Instinctively, her hand went to her stomach. There was a part of Dominic growing inside of her. Proof of the love they shared. Somehow, she had to find a way to become strong enough to sustain all three of them. She refused to believe destiny had brought them together only to have fate rip them apart before they even had a chance to truly begin.
“So we’re just supposed to sit here and do nothing?” She choked back sobs.
Even in her frantic state of mind, her head was clear enough to weigh her options. The decision was made—she could not tell him about her pregnancy. Doing so would mean his refusal to let her do anything at all. Even after she had trained hard enough to no longer be at risk, she knew he wouldn’t go for it. He would always put her and their baby first.
“For the time being.” He didn’t sound nearly as optimistic as he had probably hoped.
He took her chin between his fingers. “Hey, look at me.”
Tears streamed down her cheeks, but she did as he asked.
“I’m not giving up. I just found you, Querida, and I’m going to fight like hell to stay here with you. Even if it means letting Drake,” he said through clenched teeth, “molest my dreams. He might win the battle, but we’re going to win the war. Okay?”
She nodded because it was the only thing she could do.
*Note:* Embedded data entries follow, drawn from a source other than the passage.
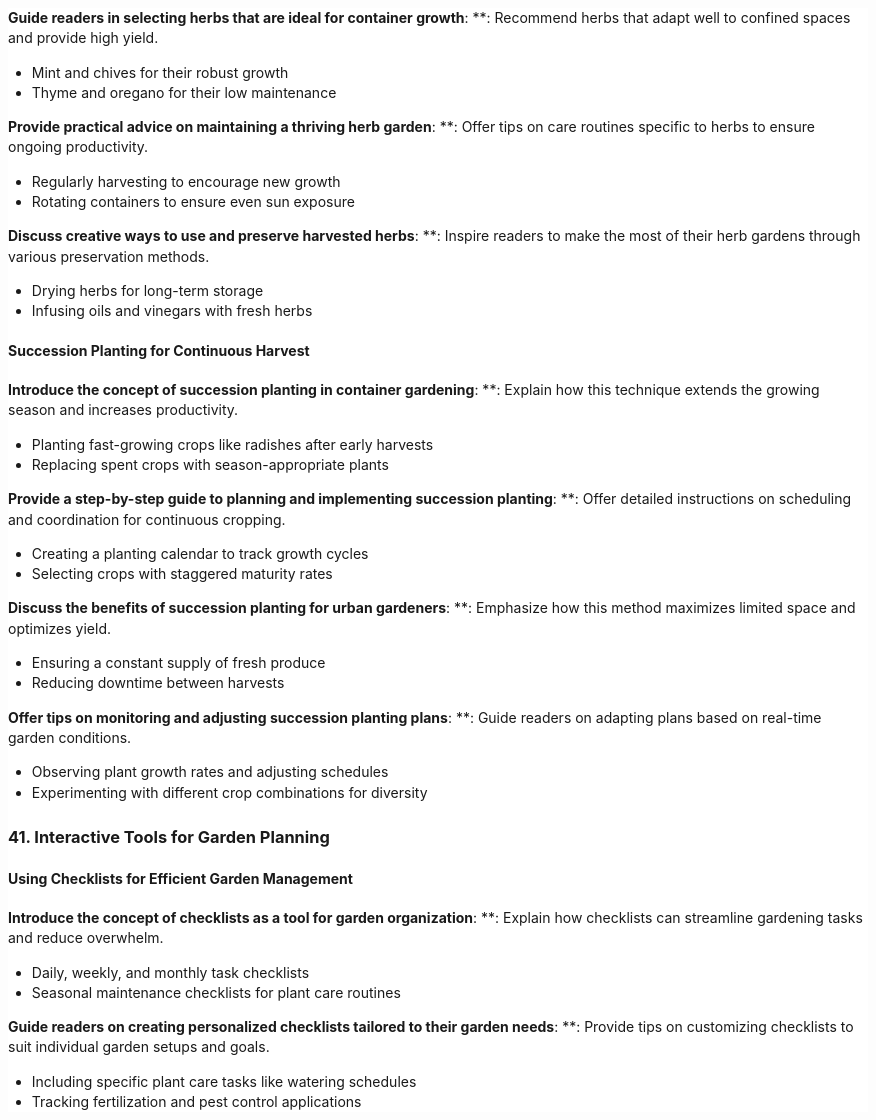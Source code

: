 **Guide readers in selecting herbs that are ideal for container growth**: **: Recommend herbs that adapt well to confined spaces and provide high yield.

* Mint and chives for their robust growth
* Thyme and oregano for their low maintenance

**Provide practical advice on maintaining a thriving herb garden**: **: Offer tips on care routines specific to herbs to ensure ongoing productivity.

* Regularly harvesting to encourage new growth
* Rotating containers to ensure even sun exposure

**Discuss creative ways to use and preserve harvested herbs**: **: Inspire readers to make the most of their herb gardens through various preservation methods.

* Drying herbs for long-term storage
* Infusing oils and vinegars with fresh herbs

#### **Succession Planting for Continuous Harvest**

**Introduce the concept of succession planting in container gardening**: **: Explain how this technique extends the growing season and increases productivity.

* Planting fast-growing crops like radishes after early harvests
* Replacing spent crops with season-appropriate plants

**Provide a step-by-step guide to planning and implementing succession planting**: **: Offer detailed instructions on scheduling and coordination for continuous cropping.

* Creating a planting calendar to track growth cycles
* Selecting crops with staggered maturity rates

**Discuss the benefits of succession planting for urban gardeners**: **: Emphasize how this method maximizes limited space and optimizes yield.

* Ensuring a constant supply of fresh produce
* Reducing downtime between harvests

**Offer tips on monitoring and adjusting succession planting plans**: **: Guide readers on adapting plans based on real-time garden conditions.

* Observing plant growth rates and adjusting schedules
* Experimenting with different crop combinations for diversity

### **41\. Interactive Tools for Garden Planning**

#### **Using Checklists for Efficient Garden Management**

**Introduce the concept of checklists as a tool for garden organization**: **: Explain how checklists can streamline gardening tasks and reduce overwhelm.

* Daily, weekly, and monthly task checklists
* Seasonal maintenance checklists for plant care routines

**Guide readers on creating personalized checklists tailored to their garden needs**: **: Provide tips on customizing checklists to suit individual garden setups and goals.

* Including specific plant care tasks like watering schedules
* Tracking fertilization and pest control applications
“Good. Now, about this Drew character...”
“I don’t want to talk about Drew right now, Dominic. All I want is to go up to our bed and lie in your arms. I just want you to hold me.”
That was all he wanted, too.
A childish giggle permeated the otherwise bleak and lifeless home. The Animaniacs’ Pinky had just kicked Brain into the bars of their cage while doing a Russian dance. Pinky looked over at his leader and asked, “Whatcha’ doin’ over there, Brain?”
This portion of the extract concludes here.